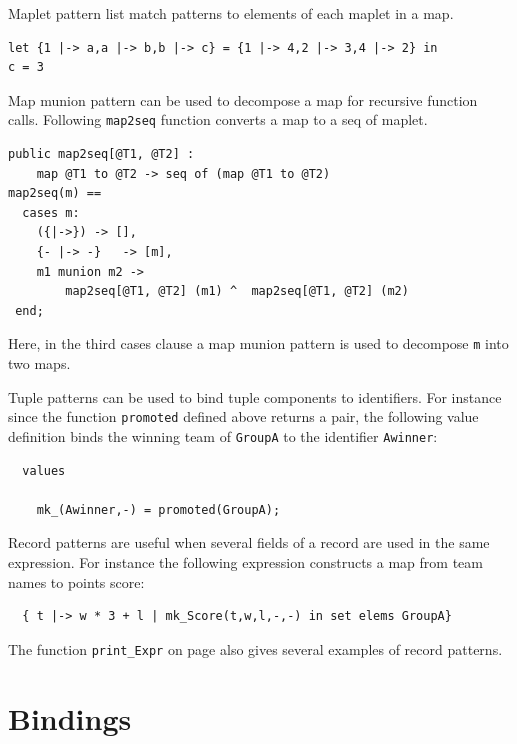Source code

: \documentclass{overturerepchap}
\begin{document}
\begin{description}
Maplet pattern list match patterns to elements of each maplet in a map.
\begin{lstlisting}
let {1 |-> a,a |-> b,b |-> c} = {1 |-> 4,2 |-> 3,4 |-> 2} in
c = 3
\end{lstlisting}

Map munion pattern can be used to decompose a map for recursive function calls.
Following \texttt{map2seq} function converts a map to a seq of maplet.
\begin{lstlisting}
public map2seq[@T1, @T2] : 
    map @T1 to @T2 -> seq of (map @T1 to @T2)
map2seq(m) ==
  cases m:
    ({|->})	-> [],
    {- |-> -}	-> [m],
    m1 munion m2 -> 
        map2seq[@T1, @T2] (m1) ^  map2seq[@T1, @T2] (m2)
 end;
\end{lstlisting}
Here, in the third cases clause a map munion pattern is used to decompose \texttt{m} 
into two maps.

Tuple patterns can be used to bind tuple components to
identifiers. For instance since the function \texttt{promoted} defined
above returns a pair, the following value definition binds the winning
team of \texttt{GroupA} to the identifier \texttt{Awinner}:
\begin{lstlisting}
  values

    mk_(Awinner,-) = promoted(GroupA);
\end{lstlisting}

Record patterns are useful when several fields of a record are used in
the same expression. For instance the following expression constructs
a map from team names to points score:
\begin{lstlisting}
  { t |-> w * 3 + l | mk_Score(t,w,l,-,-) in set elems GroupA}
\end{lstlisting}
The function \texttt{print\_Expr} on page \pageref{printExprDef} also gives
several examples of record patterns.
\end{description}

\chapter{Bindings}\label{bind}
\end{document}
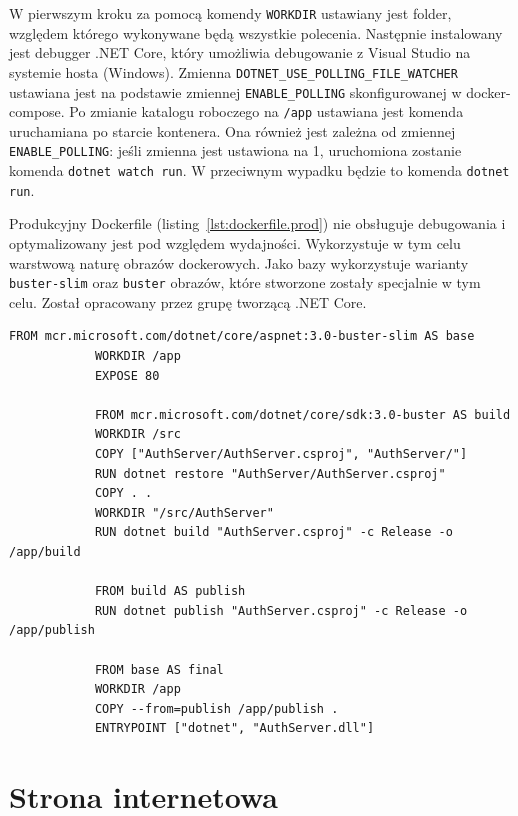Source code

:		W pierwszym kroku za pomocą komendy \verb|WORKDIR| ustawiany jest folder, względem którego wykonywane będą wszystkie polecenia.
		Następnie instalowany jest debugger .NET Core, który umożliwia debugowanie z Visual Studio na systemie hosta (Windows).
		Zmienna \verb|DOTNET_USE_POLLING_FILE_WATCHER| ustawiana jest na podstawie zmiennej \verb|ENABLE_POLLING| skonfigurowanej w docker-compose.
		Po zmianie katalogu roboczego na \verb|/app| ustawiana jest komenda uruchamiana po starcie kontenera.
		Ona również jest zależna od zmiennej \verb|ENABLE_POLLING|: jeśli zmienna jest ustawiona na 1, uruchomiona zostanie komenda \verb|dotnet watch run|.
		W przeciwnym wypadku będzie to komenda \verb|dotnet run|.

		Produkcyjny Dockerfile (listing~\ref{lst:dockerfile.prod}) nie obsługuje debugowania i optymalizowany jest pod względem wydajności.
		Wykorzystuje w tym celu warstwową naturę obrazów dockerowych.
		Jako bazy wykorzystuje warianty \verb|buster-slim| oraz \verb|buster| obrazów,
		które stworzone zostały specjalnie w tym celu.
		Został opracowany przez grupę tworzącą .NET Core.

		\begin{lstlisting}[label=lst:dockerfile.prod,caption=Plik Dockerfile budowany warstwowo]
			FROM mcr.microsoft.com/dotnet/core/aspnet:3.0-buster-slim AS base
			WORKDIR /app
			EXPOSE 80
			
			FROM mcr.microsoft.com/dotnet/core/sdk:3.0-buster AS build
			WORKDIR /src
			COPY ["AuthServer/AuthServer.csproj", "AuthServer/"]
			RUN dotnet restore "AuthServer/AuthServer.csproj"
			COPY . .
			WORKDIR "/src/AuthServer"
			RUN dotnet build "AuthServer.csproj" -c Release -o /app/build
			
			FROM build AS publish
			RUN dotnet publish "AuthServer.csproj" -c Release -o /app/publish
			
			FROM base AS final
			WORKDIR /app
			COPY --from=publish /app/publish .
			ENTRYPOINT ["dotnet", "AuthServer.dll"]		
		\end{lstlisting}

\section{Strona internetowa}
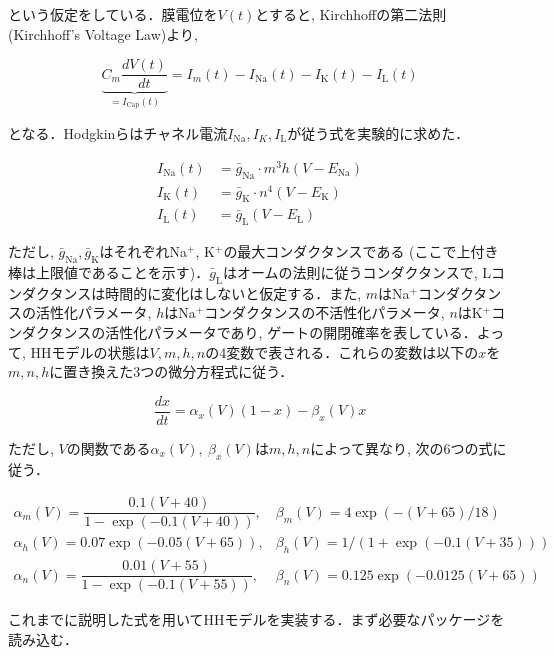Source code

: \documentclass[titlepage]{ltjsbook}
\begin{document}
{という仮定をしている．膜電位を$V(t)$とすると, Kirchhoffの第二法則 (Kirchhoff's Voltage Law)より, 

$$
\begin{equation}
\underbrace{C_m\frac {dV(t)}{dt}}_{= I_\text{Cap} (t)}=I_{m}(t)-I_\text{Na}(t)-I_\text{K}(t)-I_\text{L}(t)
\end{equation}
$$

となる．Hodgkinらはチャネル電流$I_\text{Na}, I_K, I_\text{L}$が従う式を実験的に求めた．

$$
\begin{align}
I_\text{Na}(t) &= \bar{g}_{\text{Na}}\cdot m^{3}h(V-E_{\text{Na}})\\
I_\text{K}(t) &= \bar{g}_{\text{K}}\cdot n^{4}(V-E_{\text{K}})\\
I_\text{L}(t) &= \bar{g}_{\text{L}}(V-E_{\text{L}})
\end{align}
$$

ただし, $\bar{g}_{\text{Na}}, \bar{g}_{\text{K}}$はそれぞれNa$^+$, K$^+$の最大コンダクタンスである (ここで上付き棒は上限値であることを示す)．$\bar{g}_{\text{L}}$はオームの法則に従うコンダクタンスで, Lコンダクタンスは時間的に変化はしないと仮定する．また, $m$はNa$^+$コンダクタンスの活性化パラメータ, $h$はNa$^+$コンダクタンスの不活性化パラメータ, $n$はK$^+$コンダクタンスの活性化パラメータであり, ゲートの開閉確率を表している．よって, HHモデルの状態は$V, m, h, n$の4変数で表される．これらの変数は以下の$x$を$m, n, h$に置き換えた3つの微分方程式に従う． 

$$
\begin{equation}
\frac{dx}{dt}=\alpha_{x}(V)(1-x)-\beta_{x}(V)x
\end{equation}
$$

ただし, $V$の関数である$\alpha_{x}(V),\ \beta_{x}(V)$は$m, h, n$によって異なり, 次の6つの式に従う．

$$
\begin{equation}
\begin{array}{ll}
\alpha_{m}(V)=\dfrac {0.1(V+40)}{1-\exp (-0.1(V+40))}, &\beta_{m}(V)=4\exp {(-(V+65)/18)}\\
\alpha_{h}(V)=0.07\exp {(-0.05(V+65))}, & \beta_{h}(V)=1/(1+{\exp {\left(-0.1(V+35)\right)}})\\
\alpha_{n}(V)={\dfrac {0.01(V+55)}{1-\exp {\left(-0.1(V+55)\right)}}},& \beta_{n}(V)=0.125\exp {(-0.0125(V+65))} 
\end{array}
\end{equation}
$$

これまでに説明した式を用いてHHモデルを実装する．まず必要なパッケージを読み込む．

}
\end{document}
::::
Look through the listing and extract every line with "label" in it.

■ **RESULT OF THE EXERCISE**
\chapter{Bindings}\label{bind}
		\begin{lstlisting}[label=lst:dockerfile.prod,caption=Plik Dockerfile budowany warstwowo]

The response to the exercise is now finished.